The area also has a number of beautiful beaches perfect for swimming or surfing. Portsea is also a beautiful spot on the peninsula.
Also an upscale destination, Melbourne’s rich and famous can often be found at Portsea during the holidays. Filled with stunning mansions, manicured gardens, and beautiful views, Portsea really is a glipse into how, “the other side,” lives.
Located right on the tip of the peninsula, Portsea offers both safe bay beaches as well as world-class surfing. Portsea is often the home of surfing competitions in the summer months.

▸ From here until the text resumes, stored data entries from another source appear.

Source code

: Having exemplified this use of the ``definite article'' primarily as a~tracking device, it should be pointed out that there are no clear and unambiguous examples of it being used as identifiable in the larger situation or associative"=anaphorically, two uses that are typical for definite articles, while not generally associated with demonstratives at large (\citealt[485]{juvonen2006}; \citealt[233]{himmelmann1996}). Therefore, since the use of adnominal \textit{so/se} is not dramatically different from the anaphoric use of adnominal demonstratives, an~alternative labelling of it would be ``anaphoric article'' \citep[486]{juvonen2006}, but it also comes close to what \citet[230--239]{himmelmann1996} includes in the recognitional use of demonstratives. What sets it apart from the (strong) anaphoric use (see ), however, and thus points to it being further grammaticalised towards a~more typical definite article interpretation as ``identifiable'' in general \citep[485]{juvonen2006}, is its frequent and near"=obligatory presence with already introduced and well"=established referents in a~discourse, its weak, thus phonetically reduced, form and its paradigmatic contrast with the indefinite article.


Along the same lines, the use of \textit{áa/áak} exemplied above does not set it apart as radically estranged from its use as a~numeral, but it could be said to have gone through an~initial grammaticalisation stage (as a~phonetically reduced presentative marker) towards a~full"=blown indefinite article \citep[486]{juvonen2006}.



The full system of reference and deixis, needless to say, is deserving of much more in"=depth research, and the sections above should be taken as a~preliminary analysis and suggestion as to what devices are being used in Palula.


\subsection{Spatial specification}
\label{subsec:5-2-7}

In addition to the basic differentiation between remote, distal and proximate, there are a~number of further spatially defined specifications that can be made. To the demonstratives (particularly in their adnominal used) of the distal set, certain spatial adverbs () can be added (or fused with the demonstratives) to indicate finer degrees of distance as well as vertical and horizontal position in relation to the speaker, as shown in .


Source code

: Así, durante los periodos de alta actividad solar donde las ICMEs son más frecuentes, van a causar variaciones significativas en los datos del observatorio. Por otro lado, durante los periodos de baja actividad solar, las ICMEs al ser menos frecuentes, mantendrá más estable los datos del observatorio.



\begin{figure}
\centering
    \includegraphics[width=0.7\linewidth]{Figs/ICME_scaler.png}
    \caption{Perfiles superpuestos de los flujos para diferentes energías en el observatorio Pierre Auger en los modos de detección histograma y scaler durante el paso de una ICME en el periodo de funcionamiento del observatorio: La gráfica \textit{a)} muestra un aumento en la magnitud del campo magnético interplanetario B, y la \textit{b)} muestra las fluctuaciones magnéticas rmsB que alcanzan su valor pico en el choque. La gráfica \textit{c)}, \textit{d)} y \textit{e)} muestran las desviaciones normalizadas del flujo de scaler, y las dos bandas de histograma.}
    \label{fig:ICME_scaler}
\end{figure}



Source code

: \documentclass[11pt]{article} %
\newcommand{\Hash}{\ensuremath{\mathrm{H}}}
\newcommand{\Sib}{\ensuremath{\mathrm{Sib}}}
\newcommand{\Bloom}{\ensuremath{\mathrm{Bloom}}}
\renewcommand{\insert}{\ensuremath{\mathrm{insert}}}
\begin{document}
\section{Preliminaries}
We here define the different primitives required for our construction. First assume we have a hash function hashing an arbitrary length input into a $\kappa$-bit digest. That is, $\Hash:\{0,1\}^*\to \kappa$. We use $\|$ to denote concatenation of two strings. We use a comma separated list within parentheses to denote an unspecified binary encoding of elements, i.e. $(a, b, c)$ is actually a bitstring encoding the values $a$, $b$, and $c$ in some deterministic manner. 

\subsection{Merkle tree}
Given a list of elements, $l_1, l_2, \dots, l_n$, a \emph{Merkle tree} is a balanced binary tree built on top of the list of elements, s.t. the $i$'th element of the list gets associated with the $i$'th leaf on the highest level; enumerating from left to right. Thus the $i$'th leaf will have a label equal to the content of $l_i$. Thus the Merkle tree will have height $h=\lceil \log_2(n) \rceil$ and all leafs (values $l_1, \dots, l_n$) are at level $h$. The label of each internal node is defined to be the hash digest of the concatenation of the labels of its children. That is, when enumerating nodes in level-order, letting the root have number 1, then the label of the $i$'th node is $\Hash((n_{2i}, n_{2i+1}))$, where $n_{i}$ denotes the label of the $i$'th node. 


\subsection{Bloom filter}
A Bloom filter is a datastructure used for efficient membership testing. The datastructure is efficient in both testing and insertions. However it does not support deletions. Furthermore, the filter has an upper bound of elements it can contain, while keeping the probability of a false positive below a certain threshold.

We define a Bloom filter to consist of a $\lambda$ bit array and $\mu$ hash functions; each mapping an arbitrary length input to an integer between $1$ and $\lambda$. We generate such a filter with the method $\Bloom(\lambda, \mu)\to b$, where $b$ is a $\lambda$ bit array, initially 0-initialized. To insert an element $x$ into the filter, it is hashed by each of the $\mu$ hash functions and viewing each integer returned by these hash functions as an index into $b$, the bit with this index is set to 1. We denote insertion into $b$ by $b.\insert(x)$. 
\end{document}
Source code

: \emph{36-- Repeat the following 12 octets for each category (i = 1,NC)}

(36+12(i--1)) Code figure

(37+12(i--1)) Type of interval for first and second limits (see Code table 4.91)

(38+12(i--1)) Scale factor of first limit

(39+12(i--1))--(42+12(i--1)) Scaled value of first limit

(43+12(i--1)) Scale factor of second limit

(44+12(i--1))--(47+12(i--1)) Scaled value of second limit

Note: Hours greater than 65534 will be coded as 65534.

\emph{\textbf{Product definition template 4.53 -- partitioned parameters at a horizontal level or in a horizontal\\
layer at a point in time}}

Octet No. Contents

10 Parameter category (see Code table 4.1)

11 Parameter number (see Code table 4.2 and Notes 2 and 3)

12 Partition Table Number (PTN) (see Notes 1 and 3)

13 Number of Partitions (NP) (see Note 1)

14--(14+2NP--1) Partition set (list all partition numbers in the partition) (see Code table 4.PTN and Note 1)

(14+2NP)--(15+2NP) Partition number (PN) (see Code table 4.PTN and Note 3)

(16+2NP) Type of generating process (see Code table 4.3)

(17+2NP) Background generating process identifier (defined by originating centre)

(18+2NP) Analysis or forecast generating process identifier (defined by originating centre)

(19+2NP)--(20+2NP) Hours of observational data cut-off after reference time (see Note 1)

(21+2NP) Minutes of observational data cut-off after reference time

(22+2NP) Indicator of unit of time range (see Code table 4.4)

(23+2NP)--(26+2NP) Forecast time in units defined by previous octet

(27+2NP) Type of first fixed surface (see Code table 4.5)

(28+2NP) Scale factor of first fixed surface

As you might expect, there are a number of fine dining establishments in Portsea. If you want a more laid back vibe, check out artsy Mornington.
Filled with sidewalk cafes, those iconic colorful bathing boxes, and a renowned regional gallery, Mornington is great place to enjoy a relaxed visit.
If you run out of things to do on the peninsula, you can drive down to Phillip Island, which is attached to the peninsula by a large sea bridge, and watch the famous penguin parade.
Every evening, the many penguins that call Phillip Island home return to the island from a day out at sea and waddle back to their dwellings on the shore.
This is a fascinating daily tradition that is great for the whole family.
Mornington Peninsula can be reached by car or via ferry from the Bellarine Peninsula on the other side of Melbourne’s Port Phillip Bay.
Running between Queenscliff on the Bellarine Peninsula to Sorrento on the Mornington Peninsula, the Searoad Ferry takes about 40 minutes and offers you beautiful views of the bay from a different perspective.
A ferry departs both Queenscliff and Sorrento every hour, on the hour from 7am to 6pm with some additional routes depending on the season.
Whether you are looking for recreation, on sea or on land, relaxation, shopping, fine dining, or wildlife watching, the Mornington Peninsula really does offer it all.